Astrol petrol station in Ngong showing fuel pumps with restricted sales and limited supply notices on April 8 2026
Astrol petrol station in Ngong, Kenya | Courtesy
Oil prices plunged after President Trump announced a two-week ceasefire with Iran, sending US crude down 15 percent and Brent down 13 percent. Kenyan petrol stations are already reporting shortages as the relief rally takes hold.

Oil prices dived on Wednesday after US President Donald Trump announced a two-week ceasefire with Iran. The move came less than two hours before a deadline he had set for Tehran to reopen the Strait of Hormuz or face attacks on civilian infrastructure.

Futures reacted immediately. US crude dropped around 15 percent to $96.31 a barrel. Brent crude fell 13 percent to $95.36 a barrel. Stocks surged at the same time. S&P 500 futures climbed more than 2 percent while European futures jumped over 5 percent.

The announcement capped weeks of tension that began with US and Israeli strikes on Iran at the end of February. Tehran responded by restricting traffic through the Strait of Hormuz, a chokepoint that normally carries about 20 percent of the world’s oil and gas.

In Kenya the effects of that six-week disruption have already reached the pumps. Motorists in Nairobi and other towns have found stations running dry or limiting sales. Construction crews have faced delays hauling materials and running heavy machinery on sites where diesel supplies have grown erratic.

The price slide offered some immediate breathing room. Lower global benchmarks usually feed through to Kenya Power and Kenya Pipeline Company import costs within days or weeks. Contractors who have watched fuel expenses eat into margins on road upgrades and building projects could see relief if the ceasefire holds and tanker traffic resumes.

Yet traders and analysts stopped short of declaring victory. Martin Whetton at Westpac noted that people were not rushing to take new risks. “It would have to actually be a lasting peace to change things,” he said.

Charu Chanana at Saxo pointed to the next two weeks as the real test. Insurers and tanker operators would need to regain confidence before normal flows returned through the strait. Only then would the drop move beyond a relief rally.

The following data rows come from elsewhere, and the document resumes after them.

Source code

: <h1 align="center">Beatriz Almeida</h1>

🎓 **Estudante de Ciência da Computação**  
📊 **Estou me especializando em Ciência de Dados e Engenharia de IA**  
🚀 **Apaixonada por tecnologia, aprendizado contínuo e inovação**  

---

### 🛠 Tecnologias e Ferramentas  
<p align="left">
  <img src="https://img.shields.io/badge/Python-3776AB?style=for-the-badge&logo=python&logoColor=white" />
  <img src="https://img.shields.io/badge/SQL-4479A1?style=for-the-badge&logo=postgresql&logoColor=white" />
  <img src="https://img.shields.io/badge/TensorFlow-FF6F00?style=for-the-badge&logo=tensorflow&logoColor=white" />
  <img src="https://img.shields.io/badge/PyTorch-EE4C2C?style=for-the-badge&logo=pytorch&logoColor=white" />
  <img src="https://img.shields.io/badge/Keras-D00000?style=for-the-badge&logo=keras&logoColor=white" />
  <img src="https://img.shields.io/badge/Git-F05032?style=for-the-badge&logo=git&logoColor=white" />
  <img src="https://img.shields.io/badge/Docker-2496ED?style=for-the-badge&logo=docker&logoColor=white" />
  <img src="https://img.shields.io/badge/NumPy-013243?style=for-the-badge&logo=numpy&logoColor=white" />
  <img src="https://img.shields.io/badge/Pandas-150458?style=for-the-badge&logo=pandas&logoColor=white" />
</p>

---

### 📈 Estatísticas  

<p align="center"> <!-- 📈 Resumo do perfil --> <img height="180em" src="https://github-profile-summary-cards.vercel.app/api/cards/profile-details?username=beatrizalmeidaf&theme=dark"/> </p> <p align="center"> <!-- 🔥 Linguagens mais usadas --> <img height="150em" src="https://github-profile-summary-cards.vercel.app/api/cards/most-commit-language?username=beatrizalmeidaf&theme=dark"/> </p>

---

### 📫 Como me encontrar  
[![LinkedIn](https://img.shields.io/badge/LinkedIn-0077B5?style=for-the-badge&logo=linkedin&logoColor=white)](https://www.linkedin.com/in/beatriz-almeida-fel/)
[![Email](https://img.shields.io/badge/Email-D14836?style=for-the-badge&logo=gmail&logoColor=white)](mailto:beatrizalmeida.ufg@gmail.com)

Gold prices climbed more than 2 percent to $4,812 an ounce as investors kept some safe-haven exposure. The US dollar weakened broadly. The Australian dollar rose 1 percent and the euro gained 0.68 percent.

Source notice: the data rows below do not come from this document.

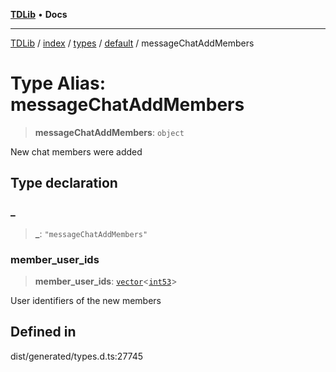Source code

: [**TDLib**](../../../../../../README.md) • **Docs**

***

[TDLib](../../../../../../modules.md) / [index](../../../../../README.md) / [types](../../../README.md) / [default](../README.md) / messageChatAddMembers

# Type Alias: messageChatAddMembers

> **messageChatAddMembers**: `object`

New chat members were added

## Type declaration

### \_

> **\_**: `"messageChatAddMembers"`

### member\_user\_ids

> **member\_user\_ids**: [`vector`](vector.md)\<[`int53`](int53.md)\>

User identifiers of the new members

## Defined in

dist/generated/types.d.ts:27745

Treasury yields fell as traders priced in the chance of Federal Reserve rate cuts later this year. The benchmark 10-year note yield dropped 9.5 basis points to 4.247 percent.

Still, caution ran through the market talk. Carol Kong at Commonwealth Bank of Australia said the conflict’s root causes remained unresolved. She expected the war could drag into June, meaning any dollar weakness might prove temporary.

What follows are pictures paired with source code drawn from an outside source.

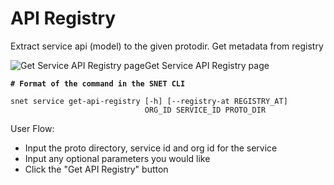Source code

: # API Registry

Extract service api (model) to the given protodir. Get metadata from registry

![Get Service API Registry page](/assets/images/products/AIMarketplace/TUI/Screenshot2024-08-17at6.05.57PM.png)Get Service API Registry page

<pre class="language-bash"><code class="lang-bash"><strong># Format of the command in the SNET CLI
</strong>
snet service get-api-registry [-h] [--registry-at REGISTRY_AT]
                              ORG_ID SERVICE_ID PROTO_DIR
</code></pre>

User Flow:

* Input the proto directory, service id and org id for the service
* Input any optional parameters you would like
* Click the "Get API Registry" button
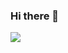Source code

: ### Hi there 👋

<img src="https://capsule-render.vercel.app/api?type=wave&color=auto&height=300&section=header&text=capsule%20render&fontSize=90" />






<!--
**mkoko8855/mkoko8855** is a ✨ _special_ ✨ repository because its `README.md` (this file) appears on your GitHub profile.

Here are some ideas to get you started:

- 🔭 I’m currently working on ...
- 🌱 I’m currently learning ...
- 👯 I’m looking to collaborate on ...
- 🤔 I’m looking for help with ...
- 💬 Ask me about ...
- 📫 How to reach me: ...
- 😄 Pronouns: ...
- ⚡ Fun fact: ...
-->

For Kenya’s construction sector the uncertainty matters. Many ongoing infrastructure works rely on steady diesel deliveries for excavators, tipper trucks and generators. Shortages have already forced some contractors to idle equipment or pay premium prices on the informal market. A sustained lower oil price would help contain overall project costs, but only if supply lines stabilise.

The broader economy has felt the pinch too. Higher fuel costs feed into everything from cement transport to asphalt production. Government budgets for roads and energy projects have come under pressure since the strait restrictions began.

Investors in Asia showed the same mix of relief and hesitation. Japan’s Nikkei rose about 5 percent and South Korea’s KOSPI climbed 6 percent, briefly halting trade. The regional index outside Japan gained 4 percent.

Back in the Middle East the ceasefire offered a pause after Trump’s earlier warning that “a whole civilization will die tonight” if demands were not met. That abrupt reversal lifted sentiment across commodity and equity markets.

Even so, the six-week conflict had already reignited inflation worries and scrambled rate outlooks worldwide. Governments and companies scrambled for hedges against the energy shock.

In Kenya the immediate focus stays on whether the two-week window brings tankers back online. Until then, petrol station shortages will continue to ripple through daily life and the construction sites that depend on reliable fuel.

The market’s swift reaction showed how closely global oil flows tie into local realities. For now the slide has eased some pressure, but contractors and motorists alike know the next fortnight will decide whether the relief lasts.